___ Raw data ___
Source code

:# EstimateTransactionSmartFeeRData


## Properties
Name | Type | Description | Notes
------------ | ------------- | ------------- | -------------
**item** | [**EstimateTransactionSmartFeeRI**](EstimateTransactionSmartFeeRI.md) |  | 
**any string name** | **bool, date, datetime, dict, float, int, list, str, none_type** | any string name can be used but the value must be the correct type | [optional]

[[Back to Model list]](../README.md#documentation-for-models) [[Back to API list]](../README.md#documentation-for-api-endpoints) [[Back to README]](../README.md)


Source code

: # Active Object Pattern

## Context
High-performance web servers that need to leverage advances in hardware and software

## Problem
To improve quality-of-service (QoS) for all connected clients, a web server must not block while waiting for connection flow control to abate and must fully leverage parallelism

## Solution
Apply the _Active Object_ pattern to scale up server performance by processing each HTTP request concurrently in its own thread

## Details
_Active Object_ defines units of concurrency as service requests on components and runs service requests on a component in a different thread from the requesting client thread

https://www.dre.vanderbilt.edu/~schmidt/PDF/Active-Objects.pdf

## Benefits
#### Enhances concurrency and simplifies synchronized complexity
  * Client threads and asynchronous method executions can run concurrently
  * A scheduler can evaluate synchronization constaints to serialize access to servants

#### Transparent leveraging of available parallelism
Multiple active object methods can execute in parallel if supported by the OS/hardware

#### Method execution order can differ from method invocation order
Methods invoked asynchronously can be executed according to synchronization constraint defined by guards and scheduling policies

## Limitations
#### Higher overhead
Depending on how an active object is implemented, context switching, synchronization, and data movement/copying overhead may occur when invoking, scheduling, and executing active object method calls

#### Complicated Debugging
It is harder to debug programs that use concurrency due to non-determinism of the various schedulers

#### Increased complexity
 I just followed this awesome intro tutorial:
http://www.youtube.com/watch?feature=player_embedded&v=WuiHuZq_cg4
___
Nothing outside the span should appear: transcribe the lines from the one containing "Depending on how" through the last line of the records.

Depending on how an active object is implemented, context switching, synchronization, and data movement/copying overhead may occur when invoking, scheduling, and executing active object method calls

#### Complicated Debugging
It is harder to debug programs that use concurrency due to non-determinism of the various schedulers

#### Increased complexity
 I just followed this awesome intro tutorial:
http://www.youtube.com/watch?feature=player_embedded&v=WuiHuZq_cg4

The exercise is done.